Também não contamos a forma 55 Pelagio, por ser um cultismo gráfico.

Um comentário especial merece a forma ueriar, "horto, pomar", do latim UIRIDIARIU. Sendo certo que o resultado mais habitual de DI + vogal é a predorsal [s], como em ARDEO > arço, AUDIO> ouço, a sua evolução para a africada sonora, neste caso, poderá explicar-se através da forma provençal vergier, a qual, aliás, está ainda mais próxima deste verjar que de outras formas medievais portuguesas, igualmente explicadas como provençalismos, vergel e vergeu.
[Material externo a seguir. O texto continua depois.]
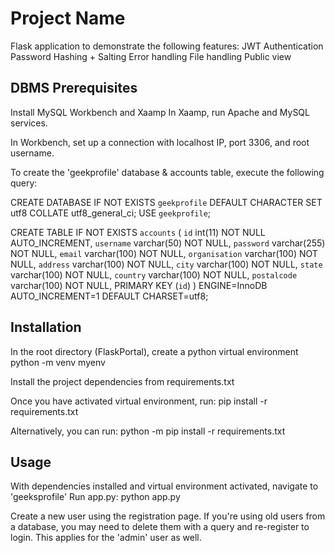 # Project Name

Flask application to demonstrate the following features:
    JWT Authentication
    Password Hashing + Salting
    Error handling
    File handling
    Public view

## DBMS Prerequisites
Install MySQL Workbench and Xaamp
In Xaamp, run Apache and MySQL services.


In Workbench, set up a connection with localhost IP, port 3306, and root username.

To create the 'geekprofile' database & accounts table, execute the following query:

CREATE DATABASE IF NOT EXISTS `geekprofile` DEFAULT CHARACTER SET utf8 COLLATE utf8_general_ci;
USE `geekprofile`;

CREATE TABLE IF NOT EXISTS `accounts` (
	`id` int(11) NOT NULL AUTO_INCREMENT,
	`username` varchar(50) NOT NULL,
    `password` varchar(255) NOT NULL,
    `email` varchar(100) NOT NULL,
    `organisation` varchar(100) NOT NULL,
    `address` varchar(100) NOT NULL,
    `city` varchar(100) NOT NULL,
    `state` varchar(100) NOT NULL,
    `country` varchar(100) NOT NULL,
    `postalcode` varchar(100) NOT NULL,
    PRIMARY KEY (`id`)
) ENGINE=InnoDB AUTO_INCREMENT=1 DEFAULT CHARSET=utf8;



## Installation

In the root directory (FlaskPortal), create a python virtual environment
python -m venv myenv

Install the project dependencies from requirements.txt

Once you have activated virtual environment, run:
    pip install -r requirements.txt

Alternatively, you can run:
    python -m pip install -r requirements.txt



## Usage

With dependencies installed and virtual environment activated, navigate to 'geeksprofile'
Run app.py:
    python app.py


Create a new user using the registration page. If you're using old users from a database, you may need to delete them
with a query and re-register to login. This applies for the 'admin' user as well.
Temos assim a africada [dZ] com duas grafias: <g> e <i>. São exactamente as mesmas que servem à africada surda [tS], e apenas elas (descontado o latinismo 40 plus, que aparece no Testamento como chus):
29 agou, 49 agarun, 51 gacarun
54 iagarun


Duas conclusões se tiram:

a) a africada surda [tS] não dispõe de grafias próprias, recorrendo o escriba não a uma, mas a todas as grafias da consoante mais próxima, o seu par sonoro [dZ]: este comportamento não tem paralelo na vasta documentação analisada por Clarinda Maia:

A africada pré-palatal surda /tS/ aparece, de uma maneira invariável, em todas as épocas e regiões estudadas, representada por ch;

b) isto prova a existência autónoma da africada sonora na língua da época ou no dialecto local: de facto, se se confundisse com a fricativa [Z], não haveria nenhum motivo para serem as suas grafias escoIhidas pelo escriba para representar [tS], pois então o som mais próximo deste seria a africada predorsal surda [ts], cujas grafias, na Notícia, são <c> e <z>. Este resultado é interessante quando posto em confronto com a opinião de Clarinda Maia:

pode ter-se como altamente provável que, no séc. XIII, já se tinha iniciado o processo de transformação da africada pré-palatal sonora em fricativa.